CF: First off, tell us a little more about your new book "Breaker Boys: The NFL's Greatest Team and the Stolen 1925 Championship." I'm looking forward to reading this fascinating story. How did the idea to write a book on this topic begin?

David Fleming: I had heard about this team when I worked for Sports Illustrated. And then, while covering the 2003 NFL owners meeting I saw a one-line agenda item that said something like, 'The city of Pottsville (Pa.) will petition the NFL to have the 1925 NFL title returned to its rightful owners, The Pottsville Maroons.' I did a little bit of research on the team, the players, the town and the controversy surrounding the Maroons huge upset of the Notre Dame Four Horsemen (in an exhibition game after the NFL season) and how that cost them the NFL title and the hair on the back of my neck stood up. As a writer you know when you've stumbled onto a great story; something so full of rich characters, a perfect story arc and an 82-year-old controversy between a little town and the Goliath NFL? You can't make 'em up any better than that. So I was almost afraid to see if anyone had already written a book on this team. But to my great shock, they hadn't. (Everyone always says this would make a great movie too. And, in fact, that project is well underway with Gavin O'Connor, the guy who directed Miracle, attached to direct the movie based on Breaker Boys.) Every day during the last four years I've learned something more fascinating about this pioneering team, these wild and colorful, but honorable men, the revolutionary times of the 1920s, the pride the coal region takes in its often overlooked football legacy, and just what a tragedy it is that even though pillars of the pro game, like George Halas, Dan Rooney, Red Grange, George Preston Marshall, Jeff Lurie and Paul Tagliabue have supported the cause, the NFL has continued to rob this team and this town of the credit they deserve for making pro football what it is today.

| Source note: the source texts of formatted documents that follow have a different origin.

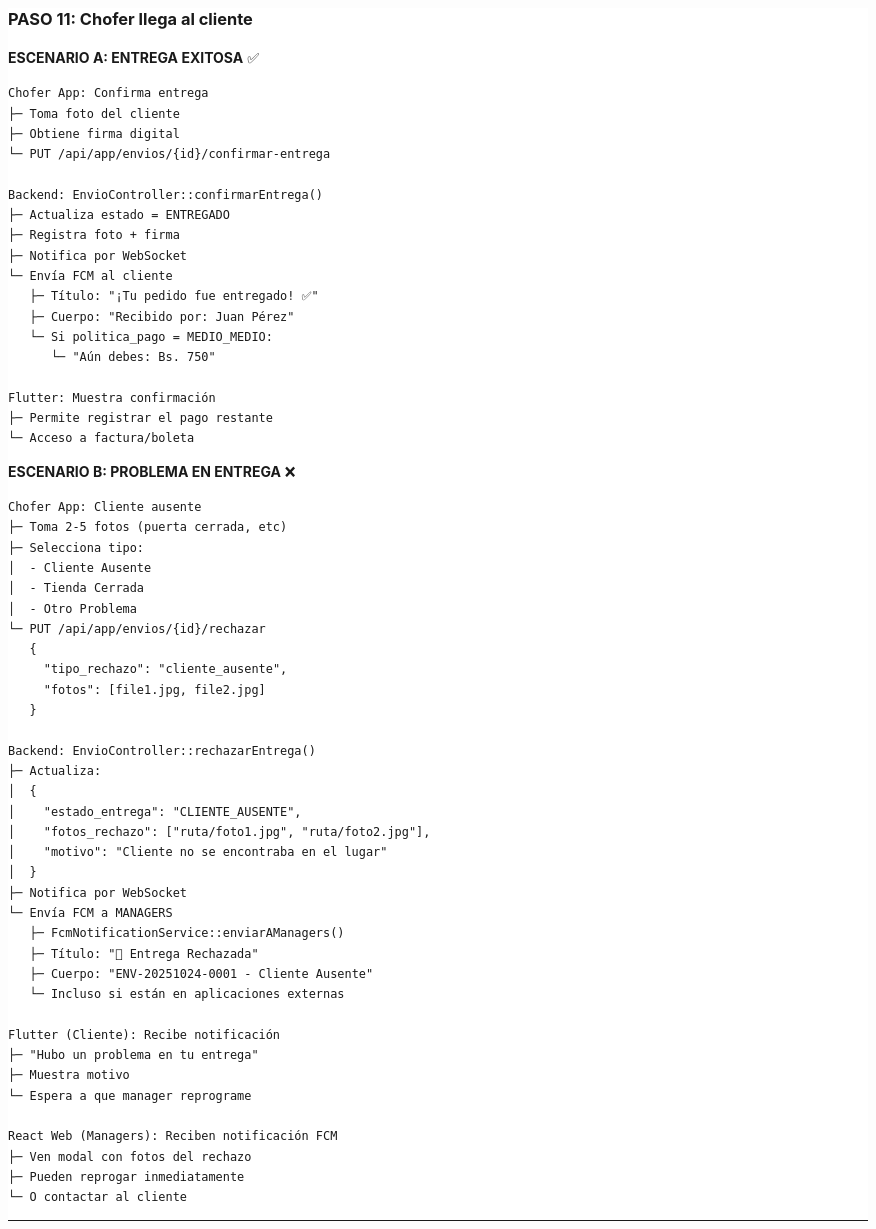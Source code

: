 ### **PASO 11: Chofer llega al cliente**

**ESCENARIO A: ENTREGA EXITOSA** ✅

```
Chofer App: Confirma entrega
├─ Toma foto del cliente
├─ Obtiene firma digital
└─ PUT /api/app/envios/{id}/confirmar-entrega

Backend: EnvioController::confirmarEntrega()
├─ Actualiza estado = ENTREGADO
├─ Registra foto + firma
├─ Notifica por WebSocket
└─ Envía FCM al cliente
   ├─ Título: "¡Tu pedido fue entregado! ✅"
   ├─ Cuerpo: "Recibido por: Juan Pérez"
   └─ Si politica_pago = MEDIO_MEDIO:
      └─ "Aún debes: Bs. 750"

Flutter: Muestra confirmación
├─ Permite registrar el pago restante
└─ Acceso a factura/boleta
```

**ESCENARIO B: PROBLEMA EN ENTREGA** ❌

```
Chofer App: Cliente ausente
├─ Toma 2-5 fotos (puerta cerrada, etc)
├─ Selecciona tipo:
│  - Cliente Ausente
│  - Tienda Cerrada
│  - Otro Problema
└─ PUT /api/app/envios/{id}/rechazar
   {
     "tipo_rechazo": "cliente_ausente",
     "fotos": [file1.jpg, file2.jpg]
   }

Backend: EnvioController::rechazarEntrega()
├─ Actualiza:
│  {
│    "estado_entrega": "CLIENTE_AUSENTE",
│    "fotos_rechazo": ["ruta/foto1.jpg", "ruta/foto2.jpg"],
│    "motivo": "Cliente no se encontraba en el lugar"
│  }
├─ Notifica por WebSocket
└─ Envía FCM a MANAGERS
   ├─ FcmNotificationService::enviarAManagers()
   ├─ Título: "🚨 Entrega Rechazada"
   ├─ Cuerpo: "ENV-20251024-0001 - Cliente Ausente"
   └─ Incluso si están en aplicaciones externas

Flutter (Cliente): Recibe notificación
├─ "Hubo un problema en tu entrega"
├─ Muestra motivo
└─ Espera a que manager reprograme

React Web (Managers): Reciben notificación FCM
├─ Ven modal con fotos del rechazo
├─ Pueden reprogar inmediatamente
└─ O contactar al cliente
```

---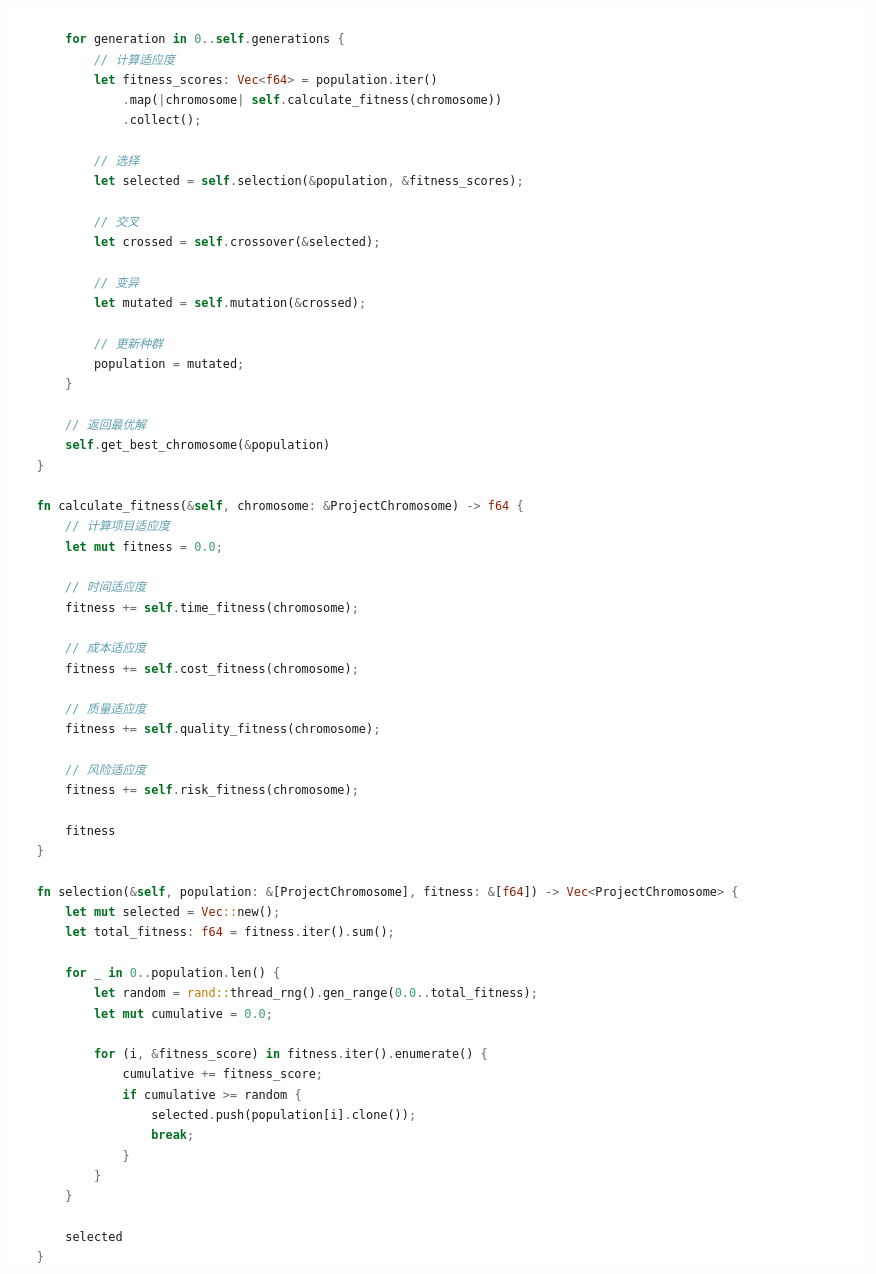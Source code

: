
 ```rust
        
        for generation in 0..self.generations {
            // 计算适应度
            let fitness_scores: Vec<f64> = population.iter()
                .map(|chromosome| self.calculate_fitness(chromosome))
                .collect();
            
            // 选择
            let selected = self.selection(&population, &fitness_scores);
            
            // 交叉
            let crossed = self.crossover(&selected);
            
            // 变异
            let mutated = self.mutation(&crossed);
            
            // 更新种群
            population = mutated;
        }
        
        // 返回最优解
        self.get_best_chromosome(&population)
    }
    
    fn calculate_fitness(&self, chromosome: &ProjectChromosome) -> f64 {
        // 计算项目适应度
        let mut fitness = 0.0;
        
        // 时间适应度
        fitness += self.time_fitness(chromosome);
        
        // 成本适应度
        fitness += self.cost_fitness(chromosome);
        
        // 质量适应度
        fitness += self.quality_fitness(chromosome);
        
        // 风险适应度
        fitness += self.risk_fitness(chromosome);
        
        fitness
    }
    
    fn selection(&self, population: &[ProjectChromosome], fitness: &[f64]) -> Vec<ProjectChromosome> {
        let mut selected = Vec::new();
        let total_fitness: f64 = fitness.iter().sum();
        
        for _ in 0..population.len() {
            let random = rand::thread_rng().gen_range(0.0..total_fitness);
            let mut cumulative = 0.0;
            
            for (i, &fitness_score) in fitness.iter().enumerate() {
                cumulative += fitness_score;
                if cumulative >= random {
                    selected.push(population[i].clone());
                    break;
                }
            }
        }
        
        selected
    }
```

Can you share a brief anecdote about a fascinating learning while writing the book?

The star of the team and one of the main characters of the book is running back Tony Latone. When his father died, Tony was forced into the coal mines at the age of 11 to help support his family. (He started out as a Breaker Boy in the coal mines, that's where the name of the book comes from.) He emerged from the mines, traded in his pick for a pigskin, and went on to become the leading rusher of the NFL during the 1920s. In fact, in 30 fewer games he ran for more yards and scored more touchdowns than Red Grange. The Galloping Ghost himself once said that Latone was "one hell broth of a rugged coal miner and, for my money, the most football player I have ever seen." So to get in the proper mindset before writing the sections on Latone, I went down into a coal mine in Eastern Pennsylvania. I'm glad I did, because before then I didn't have the proper reverence for the people, like Latone, who have given their lives to provide the fuel this country was built on.
 
Really, though, the team is full of great characters. The coach was a renowned ornithologist. The tailback was a dentist. The fullback was a city councilman. Their best lineman used a wool baseball cap instead of a helmet. The guys would bet a Yuengling (brewed in Pottsville) before each kickoff on who would make the tackle. Their punter met his wife when one of his errant kicks flew into the stands and knocked her out. The team just embodied the 'sky's the limit' ethos of the Roaring Twenties. The press called the Maroons 'The Perfect Football Machine'. And they were. They crushed Green Bay, Buffalo, Canton and beat the team that would become the Eagles, 49-0. In what was considered the championship game they obliterated the Chicago Cardinals at Comiskey Park. The league then suspended the Maroons for playing Notre Dame in an exhibition game. And when the NFL tried to give the 1925 NFL title to the Cards their owner wouldn't accept what he called a 'bogus' title.
 

Could the Pottsville Maroons beat this year's St. Louis Rams? 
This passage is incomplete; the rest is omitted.